エリクサーディスティラリーズ社がペルノ・リカール社からトーモア蒸溜所を買収する契約を締結しました。
ペルノ・リカール社は2005年の買収以来、設備投資などを経て数種類の原酒を蒸溜してきました。
年間500万L弱の生産能力を持ち、今回の買収には熟成庫の在庫も含まれています。
エリクサーディスティラリーズ社の設立者のスキンダー&ラジ・シン兄弟は、今回の買収の背景をこう説明しています。

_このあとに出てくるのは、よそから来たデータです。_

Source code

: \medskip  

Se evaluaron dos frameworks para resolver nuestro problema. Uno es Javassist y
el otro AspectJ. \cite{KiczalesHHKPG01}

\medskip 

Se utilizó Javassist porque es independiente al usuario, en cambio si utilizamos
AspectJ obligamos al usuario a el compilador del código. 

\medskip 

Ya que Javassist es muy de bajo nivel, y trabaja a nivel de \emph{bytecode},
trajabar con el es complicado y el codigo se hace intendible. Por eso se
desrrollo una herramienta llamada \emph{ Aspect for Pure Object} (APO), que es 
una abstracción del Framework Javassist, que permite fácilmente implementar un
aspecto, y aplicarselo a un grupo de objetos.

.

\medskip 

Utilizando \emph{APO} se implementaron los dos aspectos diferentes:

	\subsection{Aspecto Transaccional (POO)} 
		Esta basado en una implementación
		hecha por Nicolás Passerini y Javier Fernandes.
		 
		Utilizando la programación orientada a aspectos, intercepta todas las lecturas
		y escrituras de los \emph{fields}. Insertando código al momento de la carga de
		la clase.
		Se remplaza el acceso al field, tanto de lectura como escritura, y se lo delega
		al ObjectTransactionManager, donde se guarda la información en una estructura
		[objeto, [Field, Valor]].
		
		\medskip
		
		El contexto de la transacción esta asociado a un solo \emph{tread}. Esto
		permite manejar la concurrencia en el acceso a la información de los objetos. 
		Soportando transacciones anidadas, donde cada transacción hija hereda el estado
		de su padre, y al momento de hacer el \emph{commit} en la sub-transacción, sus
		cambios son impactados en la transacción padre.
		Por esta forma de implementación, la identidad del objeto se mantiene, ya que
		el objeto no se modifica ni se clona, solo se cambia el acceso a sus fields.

「皆さんご存知の通り、トーモアはスペイサイドでも極めて美しい蒸溜所です。
そしてその建築的な美しさに見合う素晴らしいウイスキーを造っていることは、最高品質のウイスキーだけをボトリングするという我々の哲学に完璧にフィットしています。
我々は、ペルノ・リカール社のこれまでの功績を基盤に、よりいっそうトーモアが輝くようなウイスキー造りをしていきます。
我々は先日、アイラ島で新たに蒸溜所「ポーティントルーアン」を手がけると発表しましたが、さらに新たにトーモア蒸溜所も迎えられるということはこの上なくやりがいのある素晴らしいプロジェクトです。消費者への知名度アップにもつながると信じています。」
トーモア蒸溜所は、元ロイヤルアカデミー会長のアルバート・リチャードソン卿(1880-1964)が1960年に設計しました。

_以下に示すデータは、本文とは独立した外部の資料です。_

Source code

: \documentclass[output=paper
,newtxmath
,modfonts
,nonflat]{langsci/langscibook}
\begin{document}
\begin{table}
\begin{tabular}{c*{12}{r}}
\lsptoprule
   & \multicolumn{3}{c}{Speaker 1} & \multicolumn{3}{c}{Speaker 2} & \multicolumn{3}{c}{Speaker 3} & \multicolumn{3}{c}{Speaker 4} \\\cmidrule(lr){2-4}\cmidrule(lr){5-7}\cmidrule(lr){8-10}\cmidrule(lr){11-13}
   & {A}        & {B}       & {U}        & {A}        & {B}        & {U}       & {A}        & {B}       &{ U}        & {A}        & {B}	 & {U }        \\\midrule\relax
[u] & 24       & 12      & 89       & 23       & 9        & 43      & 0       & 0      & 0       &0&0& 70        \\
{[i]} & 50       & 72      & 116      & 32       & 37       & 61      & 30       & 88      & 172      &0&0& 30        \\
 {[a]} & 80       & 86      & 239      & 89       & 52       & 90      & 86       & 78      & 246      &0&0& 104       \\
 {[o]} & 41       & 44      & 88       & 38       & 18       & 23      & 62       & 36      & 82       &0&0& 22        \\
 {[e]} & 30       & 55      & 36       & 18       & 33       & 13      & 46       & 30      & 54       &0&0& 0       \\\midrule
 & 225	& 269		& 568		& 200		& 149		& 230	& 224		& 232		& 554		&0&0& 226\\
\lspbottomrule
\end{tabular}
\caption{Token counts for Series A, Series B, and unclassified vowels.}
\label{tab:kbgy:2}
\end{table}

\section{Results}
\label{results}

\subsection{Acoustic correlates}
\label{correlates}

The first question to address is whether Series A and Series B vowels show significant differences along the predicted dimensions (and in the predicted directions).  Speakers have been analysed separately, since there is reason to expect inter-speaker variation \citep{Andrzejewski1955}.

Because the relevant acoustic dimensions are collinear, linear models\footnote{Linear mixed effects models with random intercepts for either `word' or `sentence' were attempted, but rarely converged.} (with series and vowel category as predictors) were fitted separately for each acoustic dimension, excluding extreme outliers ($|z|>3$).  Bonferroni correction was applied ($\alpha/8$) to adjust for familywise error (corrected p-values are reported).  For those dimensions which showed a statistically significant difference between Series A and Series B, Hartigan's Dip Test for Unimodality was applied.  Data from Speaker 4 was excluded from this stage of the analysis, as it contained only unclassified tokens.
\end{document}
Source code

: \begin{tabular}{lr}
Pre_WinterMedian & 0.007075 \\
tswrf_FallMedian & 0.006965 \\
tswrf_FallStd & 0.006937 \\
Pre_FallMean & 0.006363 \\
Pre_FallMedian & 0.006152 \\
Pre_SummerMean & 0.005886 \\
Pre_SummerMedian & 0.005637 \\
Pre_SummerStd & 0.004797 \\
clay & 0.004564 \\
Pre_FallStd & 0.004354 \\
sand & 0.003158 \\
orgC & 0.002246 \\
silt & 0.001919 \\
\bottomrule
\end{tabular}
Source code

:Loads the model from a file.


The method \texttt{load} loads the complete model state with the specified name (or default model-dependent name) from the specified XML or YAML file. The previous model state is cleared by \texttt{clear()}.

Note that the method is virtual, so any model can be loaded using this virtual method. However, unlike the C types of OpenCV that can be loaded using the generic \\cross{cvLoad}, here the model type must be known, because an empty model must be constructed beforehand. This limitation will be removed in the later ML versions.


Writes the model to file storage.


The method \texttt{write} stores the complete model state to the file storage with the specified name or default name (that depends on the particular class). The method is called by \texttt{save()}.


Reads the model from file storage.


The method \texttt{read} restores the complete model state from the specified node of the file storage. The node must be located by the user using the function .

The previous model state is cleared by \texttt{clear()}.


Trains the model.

白壁とモスグリーンに塗られた屋根、アーチ状の装飾、石造りのバルコニーを備えた花崗岩でつくられた外壁というユニークな外観とデザインは、その技術を讃えてイギリスの指定建造物となっているほどです。
「スペイサイドの真珠」とも呼ばれ、クラガンモアやバリンダロッホなどの蒸溜所とも近くに位置しています。
ペルノ・リカール社のCEOは次のように述べています。
「トーモアの売却は、アベラワーとミルトンダフ両蒸溜所への投資に続いて、当社の長期戦略に不可欠な施策といえます。

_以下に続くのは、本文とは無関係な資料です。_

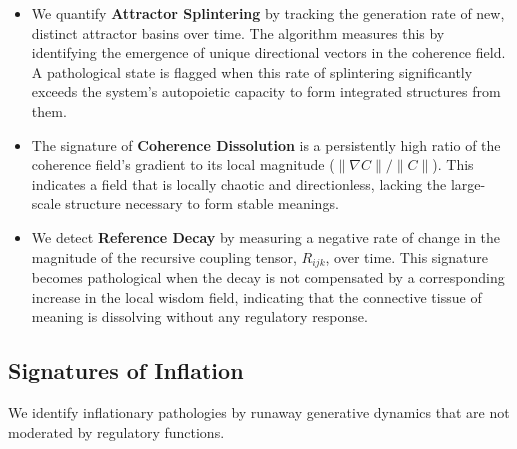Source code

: \begin{itemize}

    \item We quantify \textbf{Attractor Splintering} by tracking the generation rate of new, distinct attractor basins over time. The algorithm measures this by identifying the emergence of unique directional vectors in the coherence field. A pathological state is flagged when this rate of splintering significantly exceeds the system's autopoietic capacity to form integrated structures from them.

    \item The signature of \textbf{Coherence Dissolution} is a persistently high ratio of the coherence field's gradient to its local magnitude (\(\|\nabla C\| / \|C\|\)). This indicates a field that is locally chaotic and directionless, lacking the large-scale structure necessary to form stable meanings.

    \item We detect \textbf{Reference Decay} by measuring a negative rate of change in the magnitude of the recursive coupling tensor, \(R_{ijk}\), over time. This signature becomes pathological when the decay is not compensated by a corresponding increase in the local wisdom field, indicating that the connective tissue of meaning is dissolving without any regulatory response.

\end{itemize}


\subsection{Signatures of Inflation}
\label{16.2.3:signatures_of_inflation}

We identify inflationary pathologies by runaway generative dynamics that are not moderated by regulatory functions.

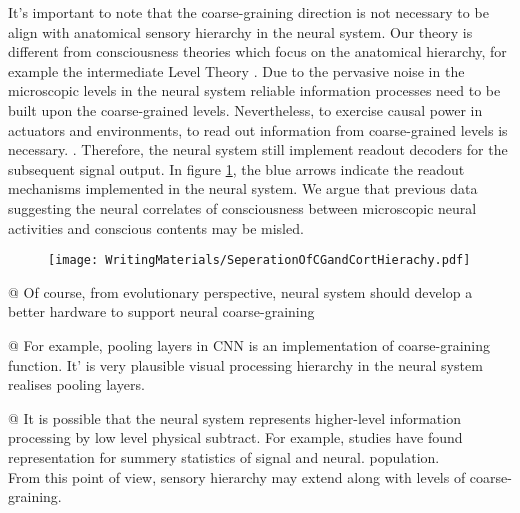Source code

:         It's important to note that the coarse-graining direction is not necessary to be align with  anatomical sensory hierarchy in the neural system. Our theory is different from consciousness theories which focus on the anatomical hierarchy, for example the intermediate Level Theory \citep[see also \ref{IntermediateLevelTheory}]{prinz2007intermediate, jackendoff1987consciousness}. Due to the pervasive noise in the microscopic levels in the neural system reliable information processes need to be built upon the coarse-grained levels. Nevertheless, to exercise causal power in actuators and environments, to read out information from coarse-grained levels is necessary. . Therefore, the neural system still implement readout decoders for the subsequent signal output. In figure \ref{fig:hierarchy}, the blue arrows indicate the readout mechanisms implemented in the neural system. We argue that previous data suggesting the neural correlates of consciousness between microscopic neural activities and conscious contents may be misled. 

        
			\begin{figure}[H]
				\texttt{[image: WritingMaterials/SeperationOfCGandCortHierachy.pdf]}
				\label{fig:hierarchy}
			\end{figure}


            \begin{WritingMaterials}
    			@ Of course, from evolutionary perspective, neural system should develop a better hardware to support neural coarse-graining

				@ For example, pooling layers in CNN is an implementation of coarse-graining function. It' is very plausible visual processing hierarchy in the neural system realises pooling layers.


				@ It is possible that the neural system represents higher-level information processing by low level physical subtract. For example, studies have found representation for summery statistics of signal and neural. population.\\
				From this point of view, sensory hierarchy may extend along with levels of coarse-graining.
            \end{WritingMaterials}
        

        
               
\rlend

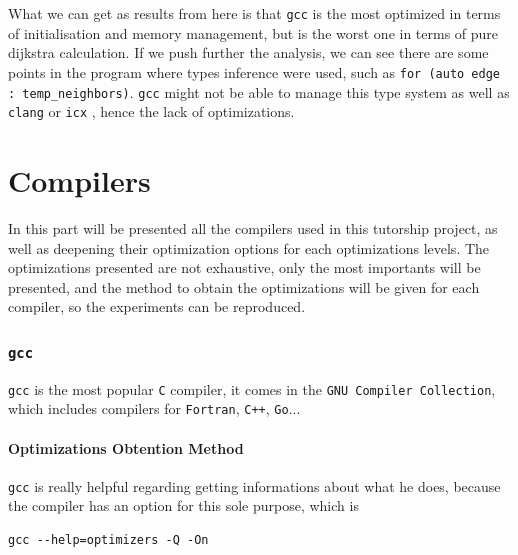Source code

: \documentclass{rapport}
\newcommand{\gcc}{\texttt{gcc} }
\newcommand{\icx}{\texttt{icx} }
\newcommand{\clang}{\texttt{clang} }
\begin{document}
What we can get as results from here is that \gcc is the most optimized in terms of initialisation and memory management, but is the worst one in terms 
of pure dijkstra calculation. \newline
If we push further the analysis, we can see there are some points in the program where types inference were used, such as \texttt{for (auto edge : temp\_neighbors)}. 
\gcc might not be able to manage this type system as well as \clang or \icx, hence the lack of optimizations.

\clearpage
\part{Compilers}
In this part will be presented all the compilers used in this tutorship project, as well as deepening their optimization options for each optimizations levels.
\newline
The optimizations presented are not exhaustive, only the most importants will be presented, and the method to obtain the optimizations will be given
for each compiler, so the experiments can be reproduced.




\section{\gcc}
\gcc is the most popular \texttt{C} compiler, it comes in the \texttt{GNU Compiler Collection}, which includes compilers for \texttt{Fortran}, \texttt{C++}, \texttt{Go}...

\subsection*{Optimizations Obtention Method}
\gcc is really helpful regarding getting informations about what he does, because the compiler has an option for this sole purpose, which is
\begin{verbatim}
gcc --help=optimizers -Q -On
\end{verbatim}
\end{document}
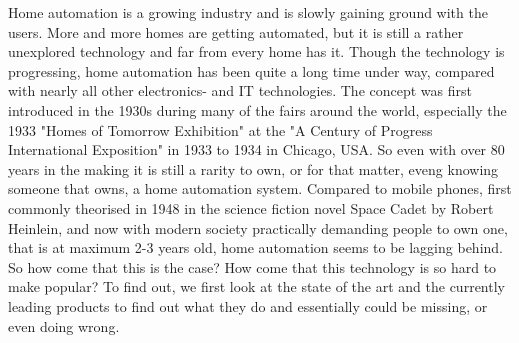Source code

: Home automation is a growing industry and is slowly gaining ground with the users. More and more homes are getting automated, but it is still a rather unexplored technology and far from every home has it. Though the technology is progressing, home automation has been quite a long time under way, compared with nearly all other electronics- and IT technologies. The concept was first introduced in the 1930s during many of the fairs around the world, especially the 1933 "Homes of Tomorrow Exhibition" at the "A Century of Progress International Exposition" in 1933 to 1934 in Chicago, USA. So even with over 80 years in the making it is still a rarity to own, or for that matter, eveng knowing someone that owns, a home automation system. Compared to mobile phones, first commonly theorised in 1948 in the science fiction novel Space Cadet by Robert Heinlein, and now with modern society practically demanding people to own one, that is at maximum 2-3 years old, home automation seems to be lagging behind. So how come that this is the case? How come that this technology is so hard to make popular? To find out, we first look at the state of the art and the currently leading products to find out what they do and essentially could be missing, or even doing wrong.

これにより生産能力は年間1400万Lもの増加が見込めます。
友人でもあり、尊敬する起業家でもあるスキンダー&ラジ・シン兄弟にトーモアを任せられることは全社を上げて嬉しく感じています。
また、将来的には、力を合わせて新たな製品やサービスへ発展できる可能性にも期待しています。」
エリクサーディスティラーズ社は今年初め、アイラ島で新たに手がける蒸溜所「ポーティントルーアン」の発表ですでに大きな話題となっていました。
ペルノ・リカール的には他の蒸溜所に増資したかったのかな。